The question then becomes how to minimize the amount of willpower used while maximizing the results you get out of it. Any sort of artificial calorie deficit will demand willpower in perpetuity. Your body is wired to seek an energy balance based on an innumerable amount of factors, and it will fight every effort against this forever.

If, on the other hand, you can set up your environment so that you eliminate negative temptations while having a glut of healthy (and tasty) food on hand to eat ad libitum, it’ll be far easier to avoid all that crappy (and also tasty) food.

For example, I am a human trash can. I will eat any food you put in front of me. I literally cannot control myself. But that was obviously not gonna work for me. So I started filling up my fridge at home and at work with good food and I was able to get into much better shape without having to worry about “cutting myself off.”

It all comes down to the local maximum and area under the curve of a hypothetical willpower-vs-energy plot. Learning how to cook and taking some time every week to prepare food so that you’re always ready when hunger strikes IS going to be a big willpower investment. But it’s temporary. And it’ll result in an overall smaller amount of willpower in the long term. Depriving yourself, as I mentioned, is instead like pushing a car up a steep gradient indefinitely. Sure, it’s easier at first, but there’s no way most people can keep it up forever.

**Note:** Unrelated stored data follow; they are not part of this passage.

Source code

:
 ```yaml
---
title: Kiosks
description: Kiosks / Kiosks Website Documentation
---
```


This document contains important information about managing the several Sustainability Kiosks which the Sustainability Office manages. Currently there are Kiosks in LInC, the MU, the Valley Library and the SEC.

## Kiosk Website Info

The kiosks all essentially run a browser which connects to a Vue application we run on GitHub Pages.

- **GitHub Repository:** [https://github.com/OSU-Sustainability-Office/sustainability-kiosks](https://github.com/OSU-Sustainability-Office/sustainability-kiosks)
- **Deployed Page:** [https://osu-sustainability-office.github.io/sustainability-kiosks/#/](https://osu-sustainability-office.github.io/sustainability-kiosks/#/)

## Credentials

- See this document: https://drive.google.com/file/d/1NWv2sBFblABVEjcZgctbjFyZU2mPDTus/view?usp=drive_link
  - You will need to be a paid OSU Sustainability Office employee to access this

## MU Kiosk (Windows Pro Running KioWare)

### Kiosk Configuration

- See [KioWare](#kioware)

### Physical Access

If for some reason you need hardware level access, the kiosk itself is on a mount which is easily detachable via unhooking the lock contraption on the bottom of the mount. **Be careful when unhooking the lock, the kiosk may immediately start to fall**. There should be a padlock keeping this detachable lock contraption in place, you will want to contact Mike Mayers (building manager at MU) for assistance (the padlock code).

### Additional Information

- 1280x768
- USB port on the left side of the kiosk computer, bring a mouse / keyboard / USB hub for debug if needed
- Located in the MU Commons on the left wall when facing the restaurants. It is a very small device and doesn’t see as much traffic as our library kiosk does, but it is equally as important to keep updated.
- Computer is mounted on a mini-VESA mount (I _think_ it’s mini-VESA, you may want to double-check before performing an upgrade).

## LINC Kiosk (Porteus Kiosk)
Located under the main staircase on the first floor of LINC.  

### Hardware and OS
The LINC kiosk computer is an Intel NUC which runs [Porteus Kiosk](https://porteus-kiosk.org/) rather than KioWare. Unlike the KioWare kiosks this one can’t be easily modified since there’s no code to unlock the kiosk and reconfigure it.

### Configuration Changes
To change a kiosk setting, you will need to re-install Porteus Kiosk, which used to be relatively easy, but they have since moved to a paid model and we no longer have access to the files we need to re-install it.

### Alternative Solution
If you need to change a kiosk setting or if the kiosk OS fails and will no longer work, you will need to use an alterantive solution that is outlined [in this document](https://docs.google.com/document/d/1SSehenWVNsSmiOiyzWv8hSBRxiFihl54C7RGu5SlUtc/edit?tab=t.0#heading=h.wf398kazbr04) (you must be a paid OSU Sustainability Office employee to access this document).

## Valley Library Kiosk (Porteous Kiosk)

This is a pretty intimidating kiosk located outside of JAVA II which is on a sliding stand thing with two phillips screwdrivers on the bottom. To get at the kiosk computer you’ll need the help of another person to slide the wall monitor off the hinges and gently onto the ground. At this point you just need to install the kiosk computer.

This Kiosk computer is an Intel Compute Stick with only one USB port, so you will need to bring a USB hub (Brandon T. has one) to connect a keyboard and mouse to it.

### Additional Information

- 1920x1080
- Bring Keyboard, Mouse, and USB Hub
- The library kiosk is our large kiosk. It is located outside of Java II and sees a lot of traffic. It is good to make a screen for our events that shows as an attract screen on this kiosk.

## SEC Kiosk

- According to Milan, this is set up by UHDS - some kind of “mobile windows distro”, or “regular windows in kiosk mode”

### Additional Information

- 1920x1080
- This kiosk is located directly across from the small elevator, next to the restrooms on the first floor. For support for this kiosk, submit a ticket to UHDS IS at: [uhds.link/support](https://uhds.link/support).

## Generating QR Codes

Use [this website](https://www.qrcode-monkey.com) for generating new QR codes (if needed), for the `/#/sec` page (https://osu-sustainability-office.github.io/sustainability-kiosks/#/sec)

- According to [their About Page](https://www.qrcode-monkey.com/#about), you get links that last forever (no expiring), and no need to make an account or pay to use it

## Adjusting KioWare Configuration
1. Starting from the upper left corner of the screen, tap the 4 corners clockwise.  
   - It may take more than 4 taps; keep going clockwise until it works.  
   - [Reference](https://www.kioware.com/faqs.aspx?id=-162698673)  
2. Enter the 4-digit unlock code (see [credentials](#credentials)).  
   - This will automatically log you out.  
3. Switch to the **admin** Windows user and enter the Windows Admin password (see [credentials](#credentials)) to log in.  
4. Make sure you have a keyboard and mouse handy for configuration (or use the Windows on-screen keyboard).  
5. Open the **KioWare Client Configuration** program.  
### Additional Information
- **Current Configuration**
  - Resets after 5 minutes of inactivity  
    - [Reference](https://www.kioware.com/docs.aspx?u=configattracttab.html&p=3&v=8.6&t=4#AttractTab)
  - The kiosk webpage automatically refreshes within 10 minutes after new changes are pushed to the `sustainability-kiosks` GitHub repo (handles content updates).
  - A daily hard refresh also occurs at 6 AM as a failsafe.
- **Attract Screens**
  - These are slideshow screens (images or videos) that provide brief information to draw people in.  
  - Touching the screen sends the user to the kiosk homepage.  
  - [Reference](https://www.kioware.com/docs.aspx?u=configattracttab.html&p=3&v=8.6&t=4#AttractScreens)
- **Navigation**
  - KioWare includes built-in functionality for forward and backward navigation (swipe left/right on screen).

Ultimately, we’re being told to make short-term solutions to serve long-term problems. Of course, everyone is different, but no one can torture themselves forever.

@Dave:
For sure. It’s time to celebrate!

Jordan D. November 19, 2011 at 1:28 pm

An artificial calorie deficit versus… a natural calorie deficit? It’s still a calorie deficit. We agree that depriving yourself is not going to be sustainable in the long run, I guess we just have different ideas about what “deprivation” means. Switching to a whole foods diet is going to feel like deprivation for a lot of people.

I’m sure there are many people with a mild problem who can make a smooth, swift transition to whole foods. But for people with more severe eating issues, I think it’s just another massive change that will be very hard to stick to. Success stories are just that: success stories. They’re the ones that made it. Perhaps it’s really the person that succeeds, not the approach.

I try to avoid eating sugary processed foods, but I can barely go a week- and sometimes just a couple of days- before I’m tempted by yet another devilish treat. haha. And once I give in, it snowballs into the next few days. I have plenty of healthy food at hand, but I’ll simply eat that *and* the sugary junk! I have room for both, and so do many others.

I agree that setting up an environment that minimizes temptation would be the best approach. Absolutely! Of course, that can be rather difficult if you live with other people, as I do. I bring in my fair share of crappy food into the house, but my willpower in the store is much better than my willpower in the house. If I lived alone, weight loss would be so much easier. But I don’t, and this house is almost never free of tempting high-calorie goodies.

So I have to figure out how to not eat those foods. I haven’t figured it out yet, not over the long haul, anyway.

Alykhan - Fitness Breakout November 20, 2011 at 7:03 am

Darrin,

I agree if you worry too much about calories during the holidays, you’ll just make yourself miserable. A couple of tips I use to minimize holiday weight gain are more frequent intermittent fasting periods and timing intense workouts before large scheduled feasts or holiday parties.